“霄哥,趙元朗那邊我查了。”他坐下來,壓低了聲音,“這小子最近手裡確實有錢,盤了個小超市,位置在城東那條老街上,門面不大,但進貨進貨挺勤快。他的錢來源,我順藤摸瓜摸了一下,發現他之前倒騰了一批黃金,出手的價錢挺高。至於敵敵畏……”
彪哥撓了撓頭:“這事不好查。農村那邊買農藥的太多了,很多小店連個正經進貨記錄都沒有,都是現錢交易。我讓人問了一圈,沒問到什麼有價值的線索。”

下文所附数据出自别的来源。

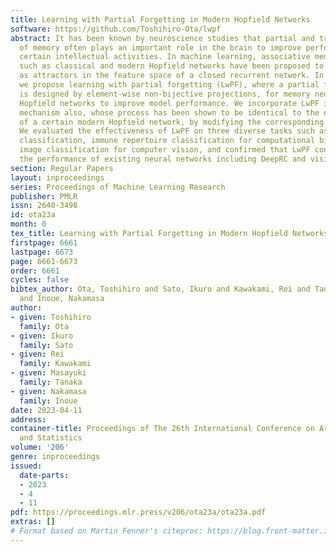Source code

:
 ```yaml
---
title: Learning with Partial Forgetting in Modern Hopfield Networks
software: https://github.com/Toshihiro-Ota/lwpf
abstract: It has been known by neuroscience studies that partial and transient forgetting
  of memory often plays an important role in the brain to improve performance for
  certain intellectual activities. In machine learning, associative memory models
  such as classical and modern Hopfield networks have been proposed to express memories
  as attractors in the feature space of a closed recurrent network. In this work,
  we propose learning with partial forgetting (LwPF), where a partial forgetting functionality
  is designed by element-wise non-bijective projections, for memory neurons in modern
  Hopfield networks to improve model performance. We incorporate LwPF into the attention
  mechanism also, whose process has been shown to be identical to the update rule
  of a certain modern Hopfield network, by modifying the corresponding Lagrangian.
  We evaluated the effectiveness of LwPF on three diverse tasks such as bit-pattern
  classification, immune repertoire classification for computational biology, and
  image classification for computer vision, and confirmed that LwPF consistently improves
  the performance of existing neural networks including DeepRC and vision transformers.
section: Regular Papers
layout: inproceedings
series: Proceedings of Machine Learning Research
publisher: PMLR
issn: 2640-3498
id: ota23a
month: 0
tex_title: Learning with Partial Forgetting in Modern Hopfield Networks
firstpage: 6661
lastpage: 6673
page: 6661-6673
order: 6661
cycles: false
bibtex_author: Ota, Toshihiro and Sato, Ikuro and Kawakami, Rei and Tanaka, Masayuki
  and Inoue, Nakamasa
author:
- given: Toshihiro
  family: Ota
- given: Ikuro
  family: Sato
- given: Rei
  family: Kawakami
- given: Masayuki
  family: Tanaka
- given: Nakamasa
  family: Inoue
date: 2023-04-11
address:
container-title: Proceedings of The 26th International Conference on Artificial Intelligence
  and Statistics
volume: '206'
genre: inproceedings
issued:
  date-parts:
  - 2023
  - 4
  - 11
pdf: https://proceedings.mlr.press/v206/ota23a/ota23a.pdf
extras: []
# Format based on Martin Fenner's citeproc: https://blog.front-matter.io/posts/citeproc-yaml-for-bibliographies/
---
```

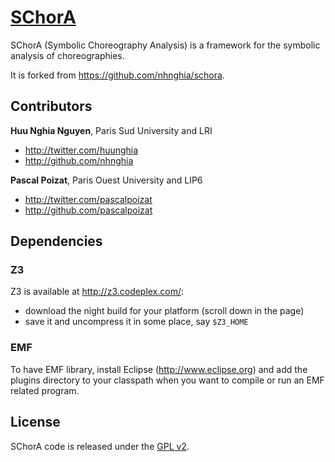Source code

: # [SChorA]()

SChorA (Symbolic Choreography Analysis) is a framework for the symbolic analysis of choreographies.

It is forked from https://github.com/nhnghia/schora.

## Contributors

**Huu Nghia Nguyen**, Paris Sud University and LRI

- <http://twitter.com/huunghia>
- <http://github.com/nhnghia>

**Pascal Poizat**, Paris Ouest University and LIP6

- <http://twitter.com/pascalpoizat>
- <http://github.com/pascalpoizat>

## Dependencies

### Z3

Z3 is available at http://z3.codeplex.com/:
- download the night build for your platform (scroll down in the page)
- save it and uncompress it in some place, say `$Z3_HOME` 

<!--
- add `$Z3_HOME/bin/com.microsoft.z3.jar` in your classpath when you want to compile or run a Z3 related program
- add `$Z3_HOME/bin` to your dynamic library path (LD_LIBRARY_PATH on Linux, DYLD_LIBRARY_PATH on OSX)

To check all is ok you can try with the example file here: http://z3.codeplex.com/SourceControl/latest#examples/java/JavaExample.java
```
$ export DYLD_LIBRARY_PATH=$DYLD_LIBRARY_PATH:$Z3_HOME/bin
$ javac -cp $Z3_HOME/bin/com.microsoft.z3.jar JavaExample.java 
$ java -cp $Z3_HOME/bin/com.microsoft.z3.jar:. JavaExample
```
-->

### EMF

To have EMF library, install Eclipse (http://www.eclipse.org) and add the plugins directory to your classpath when you want to compile or run an EMF related program.

## License

SChorA code is released under the [GPL v2](LICENSE).
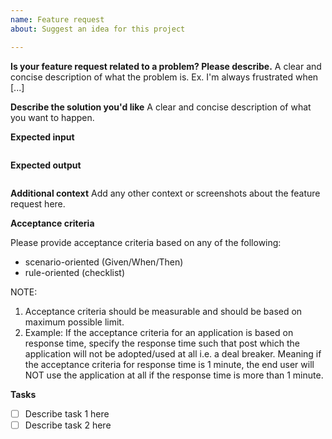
 ```yaml
---
name: Feature request
about: Suggest an idea for this project

---
```


**Is your feature request related to a problem? Please describe.**
A clear and concise description of what the problem is. Ex. I'm always frustrated when [...]

**Describe the solution you'd like**
A clear and concise description of what you want to happen.

**Expected input**
```python

```

**Expected output**
```python

```

**Additional context**
Add any other context or screenshots about the feature request here.

**Acceptance criteria**

Please provide acceptance criteria based on any of the following:
- scenario-oriented (Given/When/Then)
- rule-oriented (checklist)

NOTE:

1. Acceptance criteria should be measurable and should be based on maximum possible limit.
1. Example: If the acceptance criteria for an application is based on response time, specify the response time such that post which the application will not be adopted/used at all i.e. a deal breaker. Meaning if the acceptance criteria for response time is 1 minute, the end user will NOT use the application at all if the response time is more than 1 minute.

**Tasks**

- [ ] Describe task 1 here
- [ ] Describe task 2 here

霄雲點了點頭,臉上看不出喜怒。他沉默了幾秒,手指在膝蓋上輕輕敲了兩下。
“行了,辛苦了彪哥。”他抬起眼,目光平靜,語氣也平靜,“你安排一下,挑幾個靠得住的兄弟,後面的事幫我處理好。”
彪哥眨了眨眼,似乎從這話裡品出了什麼。他沒有多問,只是重重點頭:“沒問題,絕對靠譜。霄哥你放心,我心裡有數。”
他起身告辭的時候,在門口回頭看了霄雲一眼。
霄雲站在客廳的落地窗前,背對著他,身形筆直,像一柄入了鞘的刀。
彪哥什麼也沒說,輕輕帶上了門。
第三天一早,霄雲坐在餐桌前喝粥,手機螢幕亮了一下。
他點開,是一條本地新聞推送。
“今日上午九時許,城東老街發生一起嚴重交通事故。一輛載貨貨車剎車失靈,失控衝入路邊一家小型超市,造成兩人死亡、四人受傷。據警方初步調查,死者之一為超市店主趙某(男,24歲),另一人為店內員工。目前肇事司機已被控制,事故原因正在進一步調查中……”
霄雲面不改色地看完,把手機翻扣在桌上,繼續喝粥。
同日,城東老街。
警笛聲嗚嗚地響著,黃色警戒線拉了一圈。
圍觀的群眾裡三層外三層,踮著腳往裡張望。
那輛貨車半個車頭嵌進了超市的門面裡,玻璃碎了一地,貨架東倒西歪,商品散得到處都是,混著血跡,一片狼藉。
趙元朗被抬出來的時候已經沒了呼吸,臉上蓋著白布。
趙母被人扶著趕到現場,遠遠看了一眼,整個人直挺挺地往後倒了下去,被旁邊的人一把接住。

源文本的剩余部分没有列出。